- _Try it_
Every line in the data below that holds "texttt" should be found and copied.

- _Input data_
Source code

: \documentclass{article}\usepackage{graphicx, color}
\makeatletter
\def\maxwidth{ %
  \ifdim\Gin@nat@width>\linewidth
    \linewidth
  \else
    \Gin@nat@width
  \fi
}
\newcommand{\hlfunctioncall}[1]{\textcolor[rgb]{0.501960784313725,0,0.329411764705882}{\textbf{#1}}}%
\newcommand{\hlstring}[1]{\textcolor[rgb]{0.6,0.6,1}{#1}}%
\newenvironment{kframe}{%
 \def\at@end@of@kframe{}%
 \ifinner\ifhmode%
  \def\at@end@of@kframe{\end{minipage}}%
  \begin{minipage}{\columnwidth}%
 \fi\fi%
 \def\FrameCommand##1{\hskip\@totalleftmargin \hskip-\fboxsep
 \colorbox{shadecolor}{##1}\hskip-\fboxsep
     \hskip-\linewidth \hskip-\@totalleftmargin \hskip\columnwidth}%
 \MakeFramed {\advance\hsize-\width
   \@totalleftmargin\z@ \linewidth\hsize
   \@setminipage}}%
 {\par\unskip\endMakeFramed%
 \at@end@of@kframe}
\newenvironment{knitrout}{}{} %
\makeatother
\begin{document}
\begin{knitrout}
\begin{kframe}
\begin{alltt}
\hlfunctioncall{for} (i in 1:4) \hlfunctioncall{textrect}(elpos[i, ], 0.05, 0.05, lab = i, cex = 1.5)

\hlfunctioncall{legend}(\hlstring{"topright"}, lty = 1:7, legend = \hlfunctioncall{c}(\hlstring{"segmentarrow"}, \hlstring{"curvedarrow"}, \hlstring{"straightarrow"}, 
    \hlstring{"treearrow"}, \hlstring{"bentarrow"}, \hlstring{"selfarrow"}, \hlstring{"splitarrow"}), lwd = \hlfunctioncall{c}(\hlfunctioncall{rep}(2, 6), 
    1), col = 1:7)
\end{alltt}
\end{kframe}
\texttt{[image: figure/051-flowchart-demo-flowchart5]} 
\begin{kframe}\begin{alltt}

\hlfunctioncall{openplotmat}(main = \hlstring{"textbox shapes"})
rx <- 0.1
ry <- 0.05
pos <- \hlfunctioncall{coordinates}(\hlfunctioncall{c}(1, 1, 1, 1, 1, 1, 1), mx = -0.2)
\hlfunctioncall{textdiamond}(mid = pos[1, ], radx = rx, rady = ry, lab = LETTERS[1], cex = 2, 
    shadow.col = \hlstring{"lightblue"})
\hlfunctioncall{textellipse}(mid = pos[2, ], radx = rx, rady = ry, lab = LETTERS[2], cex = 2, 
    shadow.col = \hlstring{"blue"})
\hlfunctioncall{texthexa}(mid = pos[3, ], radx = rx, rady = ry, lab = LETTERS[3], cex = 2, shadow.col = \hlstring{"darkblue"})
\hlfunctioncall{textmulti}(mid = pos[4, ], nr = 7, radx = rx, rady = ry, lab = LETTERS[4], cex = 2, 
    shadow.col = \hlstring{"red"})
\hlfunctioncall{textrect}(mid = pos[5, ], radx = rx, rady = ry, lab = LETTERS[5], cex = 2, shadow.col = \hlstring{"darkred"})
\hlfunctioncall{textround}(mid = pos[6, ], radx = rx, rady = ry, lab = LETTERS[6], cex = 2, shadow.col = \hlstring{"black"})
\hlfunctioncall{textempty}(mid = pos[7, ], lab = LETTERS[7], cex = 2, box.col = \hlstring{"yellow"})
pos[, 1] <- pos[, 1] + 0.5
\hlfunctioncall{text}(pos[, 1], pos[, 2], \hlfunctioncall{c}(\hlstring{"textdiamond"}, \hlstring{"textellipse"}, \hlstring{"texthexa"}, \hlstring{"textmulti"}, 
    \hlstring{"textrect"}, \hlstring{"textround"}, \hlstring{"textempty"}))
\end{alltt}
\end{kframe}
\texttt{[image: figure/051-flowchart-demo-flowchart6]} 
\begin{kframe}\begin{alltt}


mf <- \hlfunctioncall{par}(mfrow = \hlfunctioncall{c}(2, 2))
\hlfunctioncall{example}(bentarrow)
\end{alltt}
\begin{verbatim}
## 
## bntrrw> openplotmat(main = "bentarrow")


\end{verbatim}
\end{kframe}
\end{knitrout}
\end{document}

- _Solution for this task_
\texttt{[image: figure/051-flowchart-demo-flowchart5]} 
\texttt{[image: figure/051-flowchart-demo-flowchart6]} 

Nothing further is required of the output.